Why no container-based algorithms?

A few minutes ago, a colleague on another team asked:

I really enjoyed your talk on Modern C++ from the Build conference, and have a quick question: Could there be a simpler syntax – something like:

foreach(collection, lambda_function) // or some other syntactic name for “foreach”

which would expand to

for_each(begin(collection), end(collection), lambda_function)

Same for find_if, etc.

This was considered and is desirable. In today’s C++ it’s easy to do for some algorithms, but not others. The main problem is overloading, which needs better template support (i.e., C++0x concepts which were proposed but didn’t make it) and/or adding enable_if.

Briefly, the basic problem is that you already have predicate overloads for some algorithms:

template<typename Iter>
void sort( Iter, Iter ); // 1

template<typename Iter, typename Pred>
void sort( Iter, Iter, Pred ); // 2

So far, so good. But what we want to add is:

template<typename Container>
void sort( Container& ); // 3

template<typename Container, typename Pred>
void sort( Container&, Pred ); // 4

And 4 is difficult to distinguish cleanly from 1 today. Both are match-anything function templates taking two parameters, and 1 would be preferred by the language when the argument types are identical, but in common cases you encounter unfortunate effects. For example, Howard Hinnant points out that if you try to call sort with (say) an iterator and a const_iterator, if we had only 1 you’d get a reasonably clear error message, but now because 4 is able to match different parameter types the compiler will instead try to invoke 4, which isn’t at all close to the original intent, and you’ll get a deeply strange template error message somewhere in the bowels of 4’s implementation because it wasn’t expecting anything like an iterator for either parameter.

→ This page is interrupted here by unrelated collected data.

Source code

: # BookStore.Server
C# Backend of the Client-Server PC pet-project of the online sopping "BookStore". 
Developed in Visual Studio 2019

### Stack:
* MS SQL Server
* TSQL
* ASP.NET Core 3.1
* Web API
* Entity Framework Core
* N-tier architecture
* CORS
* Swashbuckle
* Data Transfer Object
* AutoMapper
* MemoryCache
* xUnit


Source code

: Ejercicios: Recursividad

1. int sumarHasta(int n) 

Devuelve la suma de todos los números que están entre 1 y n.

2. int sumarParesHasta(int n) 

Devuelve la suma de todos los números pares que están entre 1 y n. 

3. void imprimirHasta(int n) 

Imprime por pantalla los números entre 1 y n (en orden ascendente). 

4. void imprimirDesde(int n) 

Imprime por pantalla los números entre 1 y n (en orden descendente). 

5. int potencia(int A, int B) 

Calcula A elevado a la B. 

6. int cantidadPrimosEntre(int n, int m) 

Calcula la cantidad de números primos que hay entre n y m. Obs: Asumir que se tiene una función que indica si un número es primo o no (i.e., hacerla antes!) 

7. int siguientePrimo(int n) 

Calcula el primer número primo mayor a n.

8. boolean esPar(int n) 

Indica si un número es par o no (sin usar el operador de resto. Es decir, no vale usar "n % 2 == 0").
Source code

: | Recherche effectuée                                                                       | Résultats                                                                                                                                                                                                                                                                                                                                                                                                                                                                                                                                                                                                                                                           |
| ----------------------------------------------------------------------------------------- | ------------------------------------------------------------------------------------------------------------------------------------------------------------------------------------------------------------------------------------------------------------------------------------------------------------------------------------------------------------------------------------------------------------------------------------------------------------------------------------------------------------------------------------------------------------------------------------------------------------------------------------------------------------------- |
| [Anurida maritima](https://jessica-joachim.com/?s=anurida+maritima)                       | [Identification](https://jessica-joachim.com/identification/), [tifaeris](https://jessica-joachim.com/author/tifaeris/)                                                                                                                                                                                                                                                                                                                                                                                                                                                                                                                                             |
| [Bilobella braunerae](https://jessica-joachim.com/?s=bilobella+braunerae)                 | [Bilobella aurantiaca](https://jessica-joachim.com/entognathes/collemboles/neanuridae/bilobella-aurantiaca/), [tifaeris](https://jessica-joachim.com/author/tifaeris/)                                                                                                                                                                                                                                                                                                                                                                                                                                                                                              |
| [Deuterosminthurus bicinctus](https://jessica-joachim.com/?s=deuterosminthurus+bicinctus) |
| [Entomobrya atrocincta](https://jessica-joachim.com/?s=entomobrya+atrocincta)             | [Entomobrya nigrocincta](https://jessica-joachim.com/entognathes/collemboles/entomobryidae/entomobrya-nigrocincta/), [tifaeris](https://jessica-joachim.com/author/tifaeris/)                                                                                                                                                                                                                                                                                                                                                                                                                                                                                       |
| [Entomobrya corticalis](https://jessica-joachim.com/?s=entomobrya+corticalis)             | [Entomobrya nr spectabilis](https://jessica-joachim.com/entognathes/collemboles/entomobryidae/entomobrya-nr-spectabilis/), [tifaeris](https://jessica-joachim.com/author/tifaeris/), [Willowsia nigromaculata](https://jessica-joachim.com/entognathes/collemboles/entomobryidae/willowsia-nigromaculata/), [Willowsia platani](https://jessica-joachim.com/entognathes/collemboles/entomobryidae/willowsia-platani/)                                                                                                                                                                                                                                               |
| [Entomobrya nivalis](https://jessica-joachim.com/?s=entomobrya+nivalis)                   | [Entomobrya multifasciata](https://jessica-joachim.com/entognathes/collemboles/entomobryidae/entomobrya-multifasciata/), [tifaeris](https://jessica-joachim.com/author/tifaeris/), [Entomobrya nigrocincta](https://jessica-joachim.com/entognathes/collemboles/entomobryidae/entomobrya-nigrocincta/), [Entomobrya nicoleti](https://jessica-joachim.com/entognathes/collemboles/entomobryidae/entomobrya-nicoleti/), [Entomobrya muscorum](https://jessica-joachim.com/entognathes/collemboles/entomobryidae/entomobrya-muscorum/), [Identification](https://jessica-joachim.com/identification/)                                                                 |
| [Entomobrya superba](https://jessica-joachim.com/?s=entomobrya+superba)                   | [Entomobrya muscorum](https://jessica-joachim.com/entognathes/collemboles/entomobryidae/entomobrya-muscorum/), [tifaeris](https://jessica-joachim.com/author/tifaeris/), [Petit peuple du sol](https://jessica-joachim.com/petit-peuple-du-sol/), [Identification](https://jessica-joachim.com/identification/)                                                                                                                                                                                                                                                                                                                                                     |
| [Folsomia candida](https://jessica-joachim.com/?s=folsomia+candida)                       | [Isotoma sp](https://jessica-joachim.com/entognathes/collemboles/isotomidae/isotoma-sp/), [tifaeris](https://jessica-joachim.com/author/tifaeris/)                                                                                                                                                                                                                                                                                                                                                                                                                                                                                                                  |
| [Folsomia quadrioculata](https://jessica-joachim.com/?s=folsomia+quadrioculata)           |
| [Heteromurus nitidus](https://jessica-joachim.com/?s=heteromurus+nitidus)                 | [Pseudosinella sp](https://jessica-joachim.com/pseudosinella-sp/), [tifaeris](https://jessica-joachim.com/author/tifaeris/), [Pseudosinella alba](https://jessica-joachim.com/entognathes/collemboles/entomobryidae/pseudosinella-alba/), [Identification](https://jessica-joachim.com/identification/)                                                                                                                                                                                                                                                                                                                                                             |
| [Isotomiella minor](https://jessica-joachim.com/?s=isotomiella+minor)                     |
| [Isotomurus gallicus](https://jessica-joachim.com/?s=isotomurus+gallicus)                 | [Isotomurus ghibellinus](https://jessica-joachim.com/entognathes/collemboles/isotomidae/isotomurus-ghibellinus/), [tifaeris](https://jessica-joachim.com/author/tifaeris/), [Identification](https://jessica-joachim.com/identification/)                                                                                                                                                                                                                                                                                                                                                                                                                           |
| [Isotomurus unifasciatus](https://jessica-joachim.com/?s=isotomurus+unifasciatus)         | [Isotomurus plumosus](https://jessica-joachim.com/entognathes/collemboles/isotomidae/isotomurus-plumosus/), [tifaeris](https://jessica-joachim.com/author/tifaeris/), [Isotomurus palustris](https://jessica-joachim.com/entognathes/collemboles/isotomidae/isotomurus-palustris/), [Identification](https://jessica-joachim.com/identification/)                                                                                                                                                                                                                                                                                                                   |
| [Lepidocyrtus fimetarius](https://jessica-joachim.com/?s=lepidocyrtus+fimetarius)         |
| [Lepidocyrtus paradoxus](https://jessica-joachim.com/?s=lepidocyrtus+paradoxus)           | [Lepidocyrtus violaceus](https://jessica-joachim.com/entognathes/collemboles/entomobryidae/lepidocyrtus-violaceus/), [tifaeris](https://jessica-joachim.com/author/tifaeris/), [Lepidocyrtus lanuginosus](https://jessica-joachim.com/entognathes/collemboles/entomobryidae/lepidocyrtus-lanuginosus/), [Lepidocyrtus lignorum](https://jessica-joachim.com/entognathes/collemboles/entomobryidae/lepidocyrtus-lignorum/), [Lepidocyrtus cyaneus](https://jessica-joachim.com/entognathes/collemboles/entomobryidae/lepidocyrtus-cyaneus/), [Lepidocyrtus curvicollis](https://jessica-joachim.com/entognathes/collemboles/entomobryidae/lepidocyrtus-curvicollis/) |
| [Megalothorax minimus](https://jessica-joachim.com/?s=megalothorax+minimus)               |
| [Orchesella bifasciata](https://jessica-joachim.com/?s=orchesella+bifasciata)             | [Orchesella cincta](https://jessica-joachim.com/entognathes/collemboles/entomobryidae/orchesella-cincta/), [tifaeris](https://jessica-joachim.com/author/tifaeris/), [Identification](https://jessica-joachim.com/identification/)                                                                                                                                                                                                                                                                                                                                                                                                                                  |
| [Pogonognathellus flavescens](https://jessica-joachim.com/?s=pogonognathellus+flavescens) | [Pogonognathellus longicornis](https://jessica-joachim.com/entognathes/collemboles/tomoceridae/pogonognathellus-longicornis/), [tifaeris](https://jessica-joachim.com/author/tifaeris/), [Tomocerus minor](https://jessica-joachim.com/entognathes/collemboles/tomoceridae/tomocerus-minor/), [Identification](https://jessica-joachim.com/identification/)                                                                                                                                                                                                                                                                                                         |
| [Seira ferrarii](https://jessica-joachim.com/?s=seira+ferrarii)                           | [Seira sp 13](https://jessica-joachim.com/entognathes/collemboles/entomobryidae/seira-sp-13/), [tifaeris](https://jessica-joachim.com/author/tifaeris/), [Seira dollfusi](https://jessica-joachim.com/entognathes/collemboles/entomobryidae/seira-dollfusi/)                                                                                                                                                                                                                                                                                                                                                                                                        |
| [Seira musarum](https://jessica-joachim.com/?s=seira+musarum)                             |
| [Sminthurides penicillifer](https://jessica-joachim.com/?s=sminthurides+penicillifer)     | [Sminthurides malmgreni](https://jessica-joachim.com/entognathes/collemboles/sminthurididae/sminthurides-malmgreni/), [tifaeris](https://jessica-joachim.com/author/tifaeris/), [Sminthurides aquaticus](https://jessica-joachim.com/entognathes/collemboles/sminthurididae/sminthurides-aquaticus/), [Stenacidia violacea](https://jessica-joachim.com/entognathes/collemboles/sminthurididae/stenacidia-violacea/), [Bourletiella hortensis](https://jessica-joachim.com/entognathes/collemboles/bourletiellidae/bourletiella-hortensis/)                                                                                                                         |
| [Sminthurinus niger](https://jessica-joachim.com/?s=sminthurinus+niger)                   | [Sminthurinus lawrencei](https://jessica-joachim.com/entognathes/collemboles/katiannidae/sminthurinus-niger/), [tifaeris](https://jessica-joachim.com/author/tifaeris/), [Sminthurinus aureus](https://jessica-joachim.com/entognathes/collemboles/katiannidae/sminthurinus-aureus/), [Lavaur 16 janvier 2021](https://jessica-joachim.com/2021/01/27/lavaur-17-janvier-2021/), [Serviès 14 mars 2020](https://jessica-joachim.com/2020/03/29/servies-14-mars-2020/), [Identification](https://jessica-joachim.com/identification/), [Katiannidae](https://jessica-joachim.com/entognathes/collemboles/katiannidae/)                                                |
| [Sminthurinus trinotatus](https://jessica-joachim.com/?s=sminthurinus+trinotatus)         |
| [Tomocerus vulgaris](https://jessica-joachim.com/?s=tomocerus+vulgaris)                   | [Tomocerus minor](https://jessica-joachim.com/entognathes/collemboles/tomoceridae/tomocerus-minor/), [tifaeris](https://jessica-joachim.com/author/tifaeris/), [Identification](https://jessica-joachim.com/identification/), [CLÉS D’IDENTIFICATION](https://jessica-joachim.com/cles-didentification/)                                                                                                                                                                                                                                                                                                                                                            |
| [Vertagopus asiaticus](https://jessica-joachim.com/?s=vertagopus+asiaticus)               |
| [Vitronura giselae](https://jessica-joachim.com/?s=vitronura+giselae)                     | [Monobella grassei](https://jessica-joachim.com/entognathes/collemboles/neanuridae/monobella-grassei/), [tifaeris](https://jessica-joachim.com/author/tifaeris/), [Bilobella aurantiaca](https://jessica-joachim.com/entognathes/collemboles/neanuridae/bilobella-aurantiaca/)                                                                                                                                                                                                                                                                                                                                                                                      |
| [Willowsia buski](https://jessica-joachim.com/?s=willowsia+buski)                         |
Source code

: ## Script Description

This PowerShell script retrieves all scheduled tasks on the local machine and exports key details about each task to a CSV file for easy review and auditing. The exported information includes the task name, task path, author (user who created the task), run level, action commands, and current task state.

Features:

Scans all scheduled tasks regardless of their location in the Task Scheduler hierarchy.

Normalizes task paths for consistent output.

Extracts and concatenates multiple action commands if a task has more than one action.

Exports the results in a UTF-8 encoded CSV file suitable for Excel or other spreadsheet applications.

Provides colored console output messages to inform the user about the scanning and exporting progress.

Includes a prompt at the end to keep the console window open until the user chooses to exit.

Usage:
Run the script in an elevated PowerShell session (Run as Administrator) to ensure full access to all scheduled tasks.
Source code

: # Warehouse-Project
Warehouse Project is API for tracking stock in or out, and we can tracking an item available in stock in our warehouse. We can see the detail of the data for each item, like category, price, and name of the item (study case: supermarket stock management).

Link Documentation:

Of course, not all algorithms have this issue where there are already overloads with different numbers of parameters. I’m hopeful that the standard library will get range-based overloads of all standard algorithms that are enable_if’d to avoid the problem or can use concepts if those make it into a future standard.

Here’s what the enable_if workaround might look like (I haven’t actually tried this though):

template<typename Iter>
typename enable_if< !CallableWithBeginAndEnd< Iter >::value, void >::type
sort( Iter, Iter ); // 1

template<typename Iter, typename Pred>
void sort( Iter, Iter, Pred ); // 2

template<typename Container>
void sort( Container& ); // 3

template<typename Container, typename Pred>
typename enable_if< CallableWithBeginAndEnd<Container>::value, void >::type
sort( Container&, Pred ); // 4

35 thoughts on “Why no container-based algorithms?

  1. @Gevorg: Duh. Fixed. That’s what I get for throwing in edits on the fly without compiling — gcc would have merrily reported “error: need ‘typename’ before ‘std::enableif< …" etc.

  2. Herb, now the ‘typename’ keywords aren’t where they should be.
    Instead of enable_if< typename CallableWithBeginAndEnd<Container>::value, void >::type
    it should’ve been typename enable_if< CallableWithBeginAndEnd<Container>::value, void >::type
    Similarly for disable_if. Well we don’t have disable_if in std so I guess it is assumed the user has written one himself. Alternatively, boost::disable_if_c, or better, boost::disable_if and omitting ::value part.

  3. Jon said: Why not change the name of the functions that take a collection? Eg sort_col()

    Herb said: You could, but then you lose the ability to overload which can be desirable.

    My question: why would you want to be able to overload in this particular instance? Sort with two iterators – you want to maybe sort only half of the collection. Sort a container – sort them all. Different intents, different names.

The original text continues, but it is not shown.